The records below are to be reproduced exactly, with every picture left out.

___ Information given

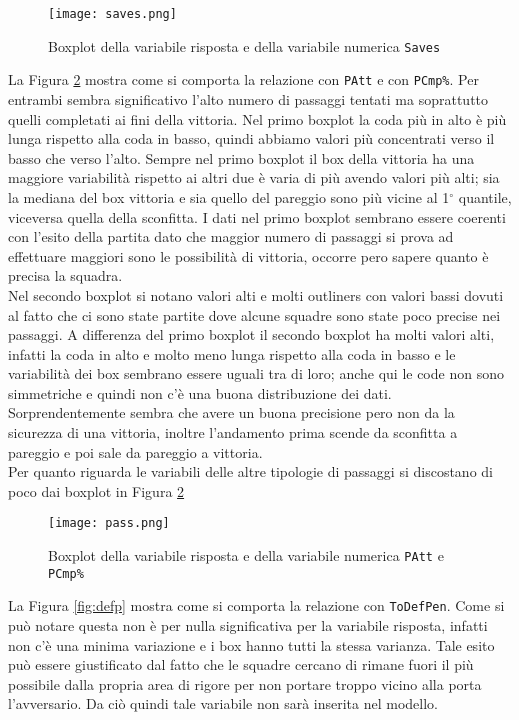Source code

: \begin{figure}[htbp]
	\begin{center}
		\texttt{[image: saves.png]}
		\caption{Boxplot della variabile risposta e della variabile numerica \texttt{Saves} } \label{fig:saves}
	\end{center}
\end{figure}

La Figura \ref{fig:pass} mostra come si comporta la relazione con \texttt{PAtt} e con \texttt{PCmp\%}. Per entrambi sembra significativo l'alto numero di passaggi tentati ma soprattutto quelli completati ai fini della vittoria. Nel primo boxplot la coda più in alto è più lunga rispetto alla coda in basso, quindi abbiamo valori più concentrati verso il basso che verso l'alto. Sempre nel primo boxplot il box della vittoria ha una maggiore variabilità rispetto ai altri due è varia di più avendo valori più alti; sia la mediana del box vittoria e sia quello del pareggio sono più vicine al 1${^\circ}$ quantile, viceversa quella della sconfitta. I dati nel primo boxplot sembrano essere coerenti con l'esito della partita dato che maggior numero di passaggi si prova ad effettuare maggiori sono le possibilità di vittoria, occorre pero sapere quanto è precisa la squadra.\\
Nel secondo boxplot si notano valori alti e molti outliners con valori bassi dovuti al fatto che ci sono state partite dove alcune squadre sono state poco precise nei passaggi. A differenza del primo boxplot il secondo boxplot ha molti valori alti, infatti la coda in alto e molto meno lunga rispetto alla coda in basso e le variabilità dei box sembrano essere uguali tra di loro; anche qui le code non sono simmetriche e quindi non c'è una buona distribuzione dei dati. Sorprendentemente sembra che avere un buona precisione pero non da la sicurezza di una vittoria, inoltre l'andamento prima scende da sconfitta a pareggio e poi sale da pareggio a vittoria.\\
Per quanto riguarda le variabili delle altre tipologie di passaggi si discostano di poco dai boxplot in Figura \ref{fig:pass}

\begin{figure}[htbp]
	\begin{center}
		\texttt{[image: pass.png]}
		\caption{Boxplot della variabile risposta e della variabile numerica \texttt{PAtt} e \texttt{PCmp\%}  } \label{fig:pass}
	\end{center}
\end{figure}
\bigskip
La Figura \ref{fig:defp} mostra come si comporta la relazione con \texttt{ToDefPen}. Come si può notare questa non è per nulla significativa per la variabile risposta, infatti non c'è una minima variazione e i box hanno tutti la stessa varianza. Tale esito può essere giustificato dal fatto che le squadre cercano di rimane fuori il più possibile dalla propria area di rigore per non portare troppo vicino alla porta l'avversario. Da ciò quindi tale variabile non sarà inserita nel modello.\\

______

Answer box:
Source code

: \begin{figure}[htbp]
	\begin{center}
		\texttt{[image: saves.png]}
		\caption{Boxplot della variabile risposta e della variabile numerica \texttt{Saves} } \label{fig:saves}
	\end{center}
\end{figure}

La Figura \ref{fig:pass} mostra come si comporta la relazione con \texttt{PAtt} e con \texttt{PCmp\%}. Per entrambi sembra significativo l'alto numero di passaggi tentati ma soprattutto quelli completati ai fini della vittoria. Nel primo boxplot la coda più in alto è più lunga rispetto alla coda in basso, quindi abbiamo valori più concentrati verso il basso che verso l'alto. Sempre nel primo boxplot il box della vittoria ha una maggiore variabilità rispetto ai altri due è varia di più avendo valori più alti; sia la mediana del box vittoria e sia quello del pareggio sono più vicine al 1${^\circ}$ quantile, viceversa quella della sconfitta. I dati nel primo boxplot sembrano essere coerenti con l'esito della partita dato che maggior numero di passaggi si prova ad effettuare maggiori sono le possibilità di vittoria, occorre pero sapere quanto è precisa la squadra.\\
Nel secondo boxplot si notano valori alti e molti outliners con valori bassi dovuti al fatto che ci sono state partite dove alcune squadre sono state poco precise nei passaggi. A differenza del primo boxplot il secondo boxplot ha molti valori alti, infatti la coda in alto e molto meno lunga rispetto alla coda in basso e le variabilità dei box sembrano essere uguali tra di loro; anche qui le code non sono simmetriche e quindi non c'è una buona distribuzione dei dati. Sorprendentemente sembra che avere un buona precisione pero non da la sicurezza di una vittoria, inoltre l'andamento prima scende da sconfitta a pareggio e poi sale da pareggio a vittoria.\\
Per quanto riguarda le variabili delle altre tipologie di passaggi si discostano di poco dai boxplot in Figura \ref{fig:pass}

\begin{figure}[htbp]
	\begin{center}
		\texttt{[image: pass.png]}
		\caption{Boxplot della variabile risposta e della variabile numerica \texttt{PAtt} e \texttt{PCmp\%}  } \label{fig:pass}
	\end{center}
\end{figure}
\bigskip
La Figura \ref{fig:defp} mostra come si comporta la relazione con \texttt{ToDefPen}. Come si può notare questa non è per nulla significativa per la variabile risposta, infatti non c'è una minima variazione e i box hanno tutti la stessa varianza. Tale esito può essere giustificato dal fatto che le squadre cercano di rimane fuori il più possibile dalla propria area di rigore per non portare troppo vicino alla porta l'avversario. Da ciò quindi tale variabile non sarà inserita nel modello.\\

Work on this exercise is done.